Even if you don't fully remember, any information about it will be useful and will save me a lot of time. I would really like to build this instrument and eventually insert other components.

Thank you,

Cesar

No problems!

The i2c Multiplexer is in place to switch between the GRIDeye sensor, RTC and the BME280. In the photos for the Type-5, the multiplexer is near the front of the connection board, the RTC breakout is kind of laying on top of it. In the Type-6, it's in the gap between the Feather board and the connection board.

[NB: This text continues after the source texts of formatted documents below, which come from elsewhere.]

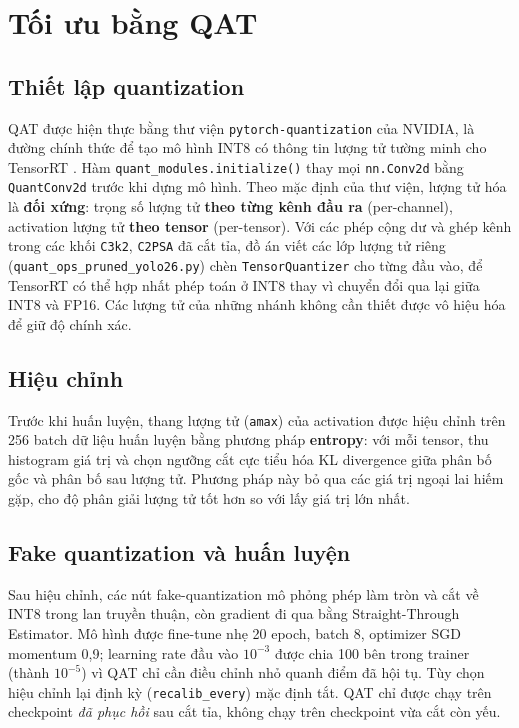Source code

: \section{Tối ưu bằng QAT}

\subsection{Thiết lập quantization}

QAT được hiện thực bằng thư viện \texttt{pytorch-quantization} của NVIDIA, là
đường chính thức để tạo mô hình INT8 có thông tin lượng tử tường minh cho
TensorRT \cite{jacob2018}. Hàm \texttt{quant\_modules.initialize()} thay mọi
\texttt{nn.Conv2d} bằng \texttt{QuantConv2d} trước khi dựng mô hình. Theo mặc định
của thư viện, lượng tử hóa là \textbf{đối xứng}: trọng số lượng tử \textbf{theo
từng kênh đầu ra} (per-channel), activation lượng tử \textbf{theo tensor}
(per-tensor). Với các phép cộng dư và ghép kênh trong các khối
\texttt{C3k2}, \texttt{C2PSA} đã cắt tỉa, đồ án viết các lớp lượng tử riêng
(\texttt{quant\_ops\_pruned\_yolo26.py}) chèn \texttt{TensorQuantizer} cho từng
đầu vào, để TensorRT có thể hợp nhất phép toán ở INT8 thay vì chuyển đổi qua lại
giữa INT8 và FP16. Các lượng tử của những nhánh không cần thiết được vô hiệu hóa
để giữ độ chính xác.

\subsection{Hiệu chỉnh}

Trước khi huấn luyện, thang lượng tử (\texttt{amax}) của activation được hiệu
chỉnh trên 256 batch dữ liệu huấn luyện bằng phương pháp \textbf{entropy}: với
mỗi tensor, thu histogram giá trị và chọn ngưỡng cắt cực tiểu hóa KL divergence
giữa phân bố gốc và phân bố sau lượng tử. Phương pháp này bỏ qua các giá trị
ngoại lai hiếm gặp, cho độ phân giải lượng tử tốt hơn so với lấy giá trị lớn nhất.

\subsection{Fake quantization và huấn luyện}

Sau hiệu chỉnh, các nút fake-quantization mô phỏng phép làm tròn và cắt về INT8
trong lan truyền thuận, còn gradient đi qua bằng Straight-Through Estimator. Mô
hình được fine-tune nhẹ 20 epoch, batch 8, optimizer SGD momentum 0,9; learning
rate đầu vào $10^{-3}$ được chia 100 bên trong trainer (thành $10^{-5}$) vì QAT
chỉ cần điều chỉnh nhỏ quanh điểm đã hội tụ. Tùy chọn hiệu chỉnh lại định kỳ
(\texttt{recalib\_every}) mặc định tắt. QAT chỉ được chạy trên checkpoint \emph{đã
phục hồi} sau cắt tỉa, không chạy trên checkpoint vừa cắt còn yếu.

For the TFT, this is the pinout from the Feather for the Type-5:

Pin0- RX (nc)
Pin1- TX (nc)
Pin2- n/a (no external pin)
Pin3- n/a (no external pin)
Pin4- SD card CS (no external pin)
Pin5- Touch Interrupt
Pin6- TFT_CS
Pin7- SD card CD (no external pin)
Pin8- SD Red LED (no external pin)
Pin9-

Pin10-
Pin11-
Pin12-
Pin13- Feather red LED (not used)
Pin14- TFT_DC (as A0)
Pin15- Mainboard green LED Heartbeat (as A1)
Pin16- DATA_PIN for Neopixel
Pin17-
Pin18- Speaker pin (as A4)
Pin19- RGB sensor LED control
Pin20- SDA
Pin21- SCL
Pin22- MISO (TFT, SD)
Pin23- MOSI (TFT, SD)
Pin24- SCK (TFT, SD)

I am an aficionado of building Tricorders. I have two personal projects that I recently built. Take a look at ;

https://nerdsdevulcano.blogspot.com

Your project caught my attention due to the degree of miniaturization. I will try to build it. Do you have any special advice ...?

Thanks,

Cesar

As you develop the device, if you're working with many breakout boards do yourself a favor and try every layout for the mainboard & breakout boards as you can. It can save a lot of space. Finding parts that combine ICs can also save space (ie, combining multiple sensors onto one breakout).

Also, don't be afraid to drop functions related to hardware that will make the device bigger than you want. I haven't added GPS to my Tricorder yet since the antennas are relatively bulky.

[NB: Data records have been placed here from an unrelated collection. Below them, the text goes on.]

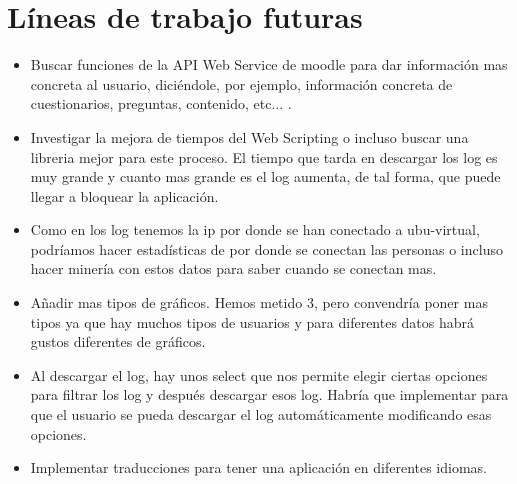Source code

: \section{Líneas de trabajo futuras}\label{luxedneas-de-trabajo-futuras}

\begin{itemize}
	\tightlist
	\item
	Buscar funciones de la API Web Service de moodle para dar información mas concreta al usuario, diciéndole, por ejemplo, información concreta de cuestionarios, preguntas, contenido, etc... .
	\item
	Investigar la mejora de tiempos del Web Scripting o incluso buscar una libreria mejor para este proceso. El tiempo que tarda en descargar los log es muy grande y cuanto mas grande es el log aumenta, de tal forma, que puede llegar a bloquear la aplicación.
	\item
	Como en los log tenemos la ip por donde se han conectado a ubu-virtual, podríamos hacer estadísticas de por donde se conectan las personas o incluso hacer minería con estos datos para saber cuando se conectan mas.
	\item
	Añadir mas tipos de gráficos. Hemos metido 3, pero convendría poner mas tipos ya que hay muchos tipos de usuarios y para diferentes datos habrá gustos diferentes de gráficos.
	\item
	Al descargar el log, hay unos select que nos permite elegir ciertas opciones para filtrar los log y después descargar esos log. Habría que implementar para que el usuario se pueda descargar el log automáticamente modificando esas opciones.
	\item
	Implementar traducciones para tener una aplicación en diferentes idiomas.
	
\end{itemize}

Good luck with your build!

Thank you for responding promptly. 

Your project offers a very high potential for miniaturization. You worked very well with the layout and the distribution of the components. I will try to work in your concept. I have a question about the FastLED library. The library suggested in your files is FastLED 3.1.0. However, it is generating some conflicts. In addition, when I include the zipped file, several other libraries are included, not just FastLED. On the other hand, when I try to use FastLED version 3.2.0 the conflict is minimized, but as in the first case, several other libraries are included.
This is strange because when I look at your original code it contains only FastLED. Is there anything I should know about this ...?   or I may be doing some thing wrong ...

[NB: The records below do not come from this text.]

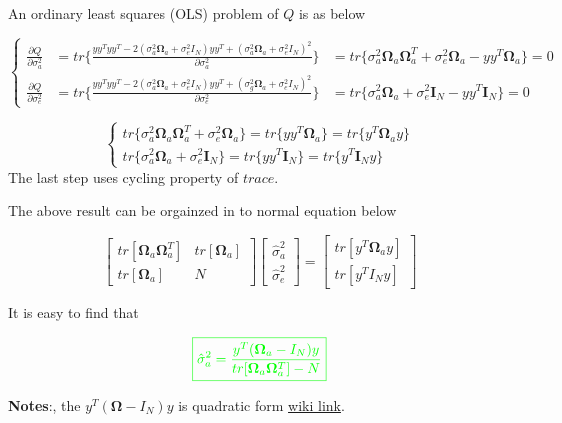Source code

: \documentclass[]{article}
\begin{document}
An ordinary least squares (OLS) problem of \(Q\) is as below

\[
\left\{
 \begin{array}{lll}
  \frac{\partial{Q}}{\partial{\sigma^2_a}} & =tr\{\frac{yy^Tyy^T-2(\sigma^2_a\mathbf{\Omega}_a+\sigma^2_eI_N)yy^T+(\sigma^2_a\mathbf{\Omega}_a+\sigma^2_eI_N)^2}{\partial{\sigma^2_a}}\}&=tr\{\sigma^2_a\mathbf{\Omega}_a\mathbf{\Omega}_a^T+\sigma^2_e\mathbf{\Omega}_a-yy^T\mathbf{\Omega}_a\}=0\\
  \frac{\partial{Q}}{\partial{\sigma^2_e}} & =tr\{\frac{yy^Tyy^T-2(\sigma^2_a\mathbf{\Omega}_a+\sigma^2_eI_N)yy^T+(\sigma^2_g\mathbf{\Omega}_a+\sigma^2_eI_N)^2}{\partial{\sigma^2_e}}\}&=tr\{\sigma^2_a\mathbf{\Omega}_a+\sigma^2_e\mathbf{I}_N-yy^T\mathbf{I}_N\}=0
 \end{array}
\right.
\]

\[
\left\{
 \begin{array}{lll}
tr\{\sigma^2_a\mathbf{\Omega}_a\mathbf{\Omega}_a^T+\sigma^2_e\mathbf{\Omega}_a\}=tr\{yy^T\mathbf{\Omega}_a\}=tr\{y^T\mathbf{\Omega}_ay\}\\
tr\{\sigma^2_a\mathbf{\Omega}_a+\sigma^2_e\mathbf{I}_N\}=tr\{yy^T\mathbf{I}_N\}=tr\{y^T\mathbf{I}_Ny\}
 \end{array}
\right.
\] The last step uses cycling property of
\href{https://en.wikipedia.org/wiki/Trace_(linear_algebra)}{\(trace\)}.

The above result can be orgainzed in to normal equation below

\[
\begin{bmatrix} tr[\mathbf{\Omega}_a\mathbf{\Omega}_a^T] & tr[\mathbf{\Omega}_a] \\ tr[\mathbf{\Omega}_a] & N \end{bmatrix} \left[ \begin{array}{c} \hat{\sigma}^2_a \\ \hat{\sigma}^2_e \end{array} \right] = \left[ \begin{array}{c} tr[y^T\mathbf{\Omega}_ay] \\ tr[y^TI_Ny] \end{array} \right] 
\]

It is easy to find that

\[\color{green}{\boxed{\hat{\sigma}^2_a=\frac{y^T(\mathbf{\Omega}_a-I_N)y}{tr[\mathbf{\Omega}_a\mathbf{\Omega}_a^T]-N}}}\]

\textbf{Notes}:, the \(y^T(\mathbf{\Omega}-I_N)y\) is quadratic form
\href{https://en.wikipedia.org/wiki/Quadratic_form_(statistics)}{wiki
link}.
\end{document}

Another issue is that the sketch uses 33% of the storage space. I don't know anything about Feather MO. What exactly does 33% mean? Does it mean that there are 67% of space available to do anything? or limited? Can the value of 33% go up when using the functions when the instrument is operational?

Thank you in advance for your collaboration ...

Cesar

Couldn't find the 'reply' to your second comment so I hope you see this.

The library pack needs to be brought up to date. At this point I haven't really done any code work on the Tricorder in about a year so a lot can be updated or cleaned up. I remember there being some conflict with the Adafruit NeoPixel library at some point and that was the reason I switched to using the FastLED, though the actual usage for the LEDs in the device is so minimal that it could be changed out again fairly simply I think. As to FastLED's version compatabillity I can't say, it's been so long since I worked on this project's code...

For the ~33% of the memory storage space, that means the code is only using a third of the M0 microcontroller's memory, there's still a lot of space (relative to the current code) for more code to be stored for the programming.

I was wondering if there are any other components needed besides the 16 you have specifically listed? I'm going to start gathering the parts a bit at a time and I don't want to miss anything. 

The parts list in the article, with the addition of the parts list from the 3d-print readme should be 90% of the stuff needed aside from wiring and miscellaneous headers and such I think.